WASHINGTON — Months before Martin Luther King Jr.’s “I Have a Dream” declaration galvanized a quarter-million people at the 1963 March on Washington, Bayard Rustin was planning all the essential details to keep the crowd orderly and engaged.
Rustin, who died in 1987, is sometimes forgotten in civil rights history. As a Quaker and pacifist, he was often an outcast. Perhaps most notably, he was gay in an era when same-sex relations were widely reviled in American society. He served as chief strategist for King’s march, over the objections of some leaders — but he was kept mostly in the background, with some organizers considering him a liability.
At the commemorations for King’s march 50 years later, LGBT people will be included like never before in a sign of the civil rights movement’s broad evolution. Rustin also will be honored with a Presidential Medal of Freedom from President Barack Obama.
“In ’63, we didn’t talk about gays,” said the Rev. Al Sharpton, who was joined by gay and lesbian activists in announcing plans for the gatherings scheduled Aug. 24-28 in Washington. “Bayard Rustin had to take a back seat. Gay and lesbian leadership stands with us and will be speaking this time.”
Groups plan to bus in gay and lesbian participants from Baltimore, New York, Philadelphia, North Carolina and beyond. The planning groups include the National Gay and Lesbian Task Force, the National Black Justice Coalition and the Human Rights Campaign, the nation’s largest gay rights group, as well as labor and teachers unions.
The Rev. MacArthur Flournoy, who directs faith partnerships and mobilizing at the Human Rights Campaign, said the inclusion of gay rights in the larger civil rights movement has been transformative.
“We see human rights and civil rights as linked. And so our commitment is to stand with others on issues of justice and, really, on issues of equality,” he said. “LGBT equality, in our minds, is consistent with many other justice issues, so it’s important that we’re present.”
Gay rights advocates credit Sharpton and leaders of the National Association for the Advancement of Colored People with overcoming divisions among African-American groups, some of which remain socially conservative. Gay issues can be divisive, especially in black churches.
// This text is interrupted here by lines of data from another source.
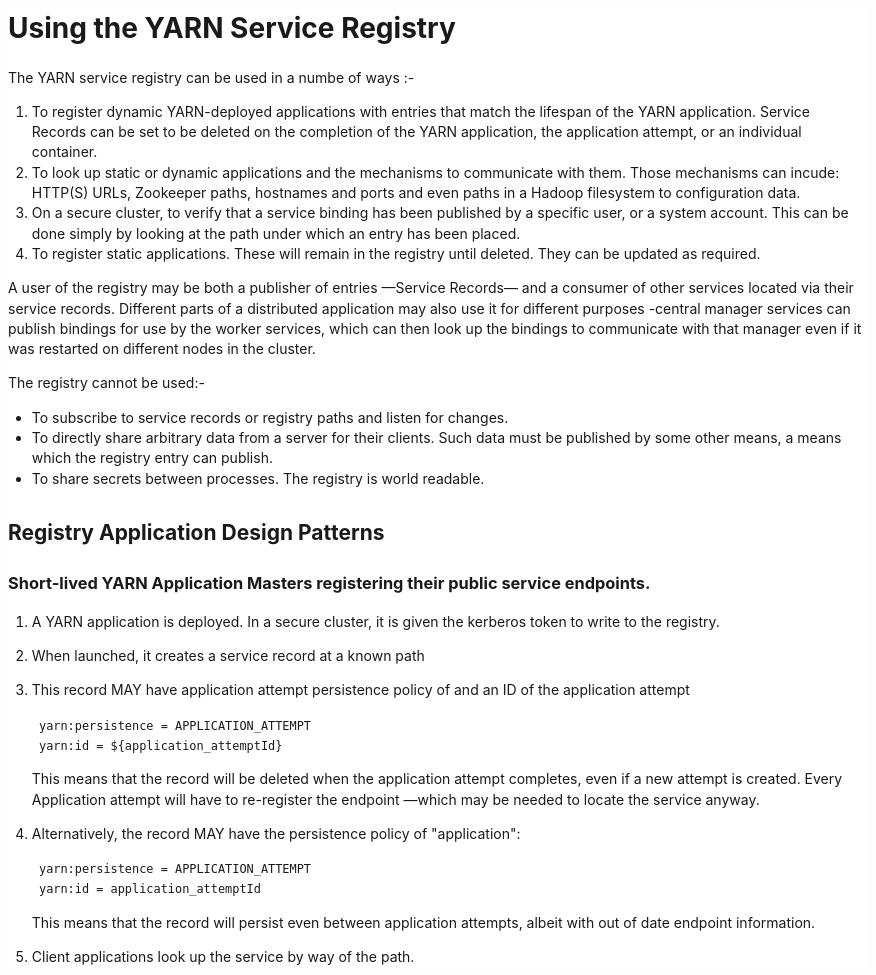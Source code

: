 

# Using the YARN Service Registry

The YARN service registry can be used in a numbe of ways :-

1. To register dynamic YARN-deployed applications with entries that match the lifespan of the YARN application. Service Records can be set to be deleted on the completion of the YARN application, the application attempt, or an individual container.
1. To look up static or dynamic applications and the mechanisms to communicate with them. Those mechanisms can incude: HTTP(S) URLs, Zookeeper paths, hostnames and ports and even paths in a Hadoop filesystem to configuration data.
1. On a secure cluster, to verify that a service binding has been published by a specific user, or a system account. This can be done simply by looking at the path under which an entry has been placed.
1. To register static applications. These will remain in the registry until deleted. They can be updated as required.

A user of the registry may be both a publisher of entries —Service Records— and a consumer of other services located via their service records. Different parts of a distributed application may also use it for different purposes -central manager services can publish bindings for use by the worker services, which can then look up the bindings to communicate with that manager even if it was restarted on different nodes in the cluster.

The registry cannot be used:-

* To subscribe to service records or registry paths and listen for changes.
* To directly share arbitrary data from a server for their clients. Such data must be published by some other means, a means which the registry entry can publish.
* To share secrets between processes. The registry is world readable. 


## Registry Application Design Patterns


### Short-lived YARN Application Masters registering their public service endpoints.

1. A YARN application is deployed. In a secure cluster, it is given the kerberos token to write to the registry.
2. When launched, it creates a service record at a known path
3. This record MAY have application attempt persistence policy of and an ID of the application attempt
		
		yarn:persistence = APPLICATION_ATTEMPT
		yarn:id = ${application_attemptId}
	This means that the record will be deleted when the application attempt completes, even if a new attempt is created. Every Application attempt will have to re-register the endpoint —which may be needed to locate the service anyway.
4. Alternatively, the record MAY have the persistence policy of "application":

		yarn:persistence = APPLICATION_ATTEMPT
		yarn:id = application_attemptId
	This means that the record will persist even between application attempts, albeit with out of date endpoint information.
5. Client applications look up the service by way of the path.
King’s daughter, the Rev. Bernice King, has spoken out in the past against gay marriage, while her late mother, Coretta Scott King, was an ardent gay rights supporter.
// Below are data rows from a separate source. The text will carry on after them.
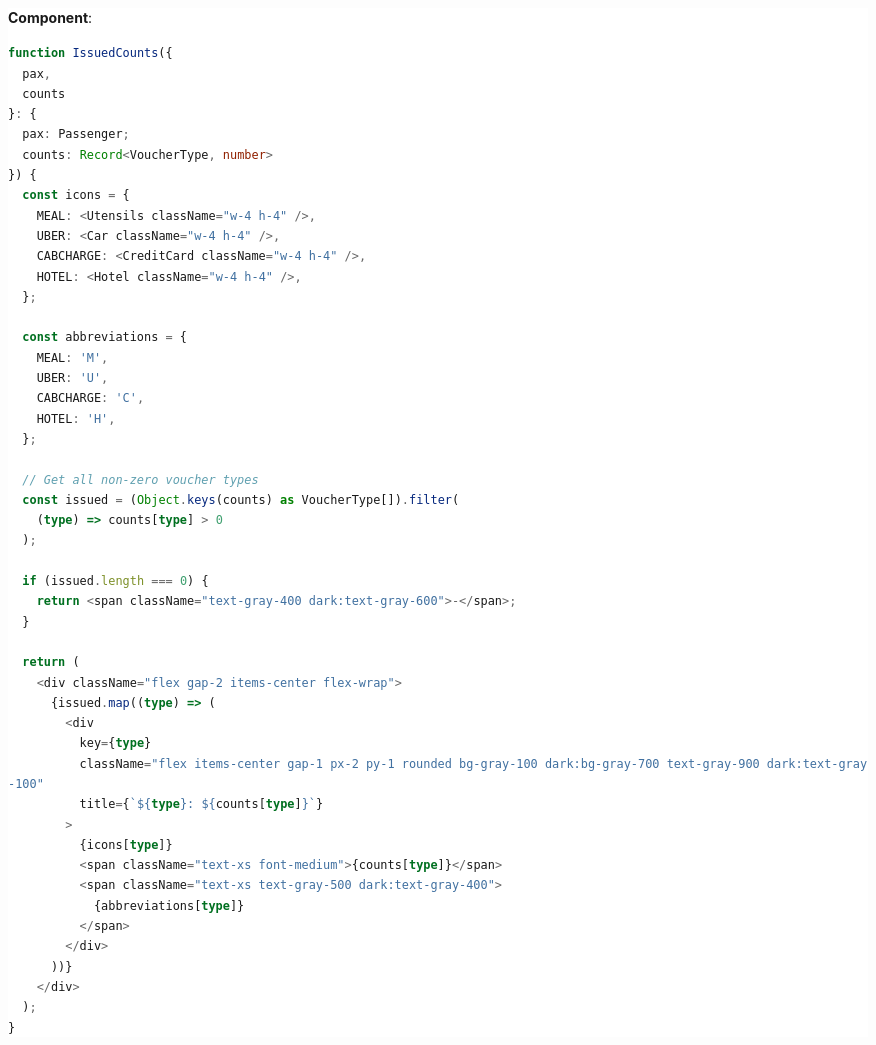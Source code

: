 **Component**:
```typescript
function IssuedCounts({
  pax,
  counts
}: {
  pax: Passenger;
  counts: Record<VoucherType, number>
}) {
  const icons = {
    MEAL: <Utensils className="w-4 h-4" />,
    UBER: <Car className="w-4 h-4" />,
    CABCHARGE: <CreditCard className="w-4 h-4" />,
    HOTEL: <Hotel className="w-4 h-4" />,
  };

  const abbreviations = {
    MEAL: 'M',
    UBER: 'U',
    CABCHARGE: 'C',
    HOTEL: 'H',
  };

  // Get all non-zero voucher types
  const issued = (Object.keys(counts) as VoucherType[]).filter(
    (type) => counts[type] > 0
  );

  if (issued.length === 0) {
    return <span className="text-gray-400 dark:text-gray-600">-</span>;
  }

  return (
    <div className="flex gap-2 items-center flex-wrap">
      {issued.map((type) => (
        <div
          key={type}
          className="flex items-center gap-1 px-2 py-1 rounded bg-gray-100 dark:bg-gray-700 text-gray-900 dark:text-gray-100"
          title={`${type}: ${counts[type]}`}
        >
          {icons[type]}
          <span className="text-xs font-medium">{counts[type]}</span>
          <span className="text-xs text-gray-500 dark:text-gray-400">
            {abbreviations[type]}
          </span>
        </div>
      ))}
    </div>
  );
}
```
The pace of change in views among civil rights leaders has been surprising, said Taylor Branch, a historian who has written extensively on the civil rights movement. It reflects the broad impact of the 1960s call for equal citizenship, which led to movements for the rights of women, the environment, disabled people and eventually for gays.
“Once people really started confronting their fears and what does equal citizenship mean and why aren’t we fairer to this group or that group, it sparked all kinds of questions like that,” Branch said.
The inclusion of gay rights marks an evolution in how Americans think about civil rights as rights pertaining to citizenship, Branch said.
“It’s a step in maturity beyond trying to say this is just about us and race relations,” Branch said. “I think acknowledging the larger impact doesn’t diminish the movement. It actually shows how important it was in opening other doors then and maybe still now.”
Civil rights veteran Julian Bond, who helped establish the Student Nonviolent Coordinating Committee in the 1960s, said there has been a “shift in consciousness” among African-Americans. For 11 years as NAACP chairman, Bond said he never pushed the organization to take a stand on gay marriage because he feared he would lose if the issue was put to a vote. Then in May 2012, shortly after Obama announced his support for same-sex marriage, the organization’s board voted to support gay marriage rights.
“Civil marriage is a civil right and a matter of civil law,” the group announced, citing the 14th Amendment’s equal protection clause.
In a written statement to The Associated Press, NAACP President and CEO Benjamin Jealous said a broader coalition is needed to fight the civil rights battles of the 21st century.
“Last century we needed lawyers; this century we need big, broad coalitions,” he said. “When extremists decide to attack all our communities, they must hope that there will be infighting. But we have stood all for one and one for all. That is how we will win.”
For LGBT people, the fight is not yet over for the values of equality King stood for, said Darlene Nipper of the National Gay and Lesbian Task Force. Most states ban gay marriage and other civil rights for gay couples.
As a black woman and lesbian, Nipper said she will be able to bring her whole self to the 50th anniversary of the March on Washington, now that the gay rights movement is not a separate cause pushed to the side.
“It’s just a powerful, palpable, beautiful progression toward the kind of society that Martin Luther King Jr. talked about when he was talking about that truly beloved community,” she said. “That’s really reflective of inclusion for all of us.”
While Rustin was kept out of public view 50 years ago at the march, Flournoy and other gay rights advocates said they plan to speak at this year’s gatherings. There will also be special events at Washington’s Lincoln Theatre and at the Human Rights Campaign headquarters to honor Rustin’s memory. And Rustin will be honored later this year at the White House.
“It’s going to be a watershed moment,” said Sharon Lettman-Hicks of the National Black Justice Coalition, which is dedicated to LGBT people of color. “But the work is not done.”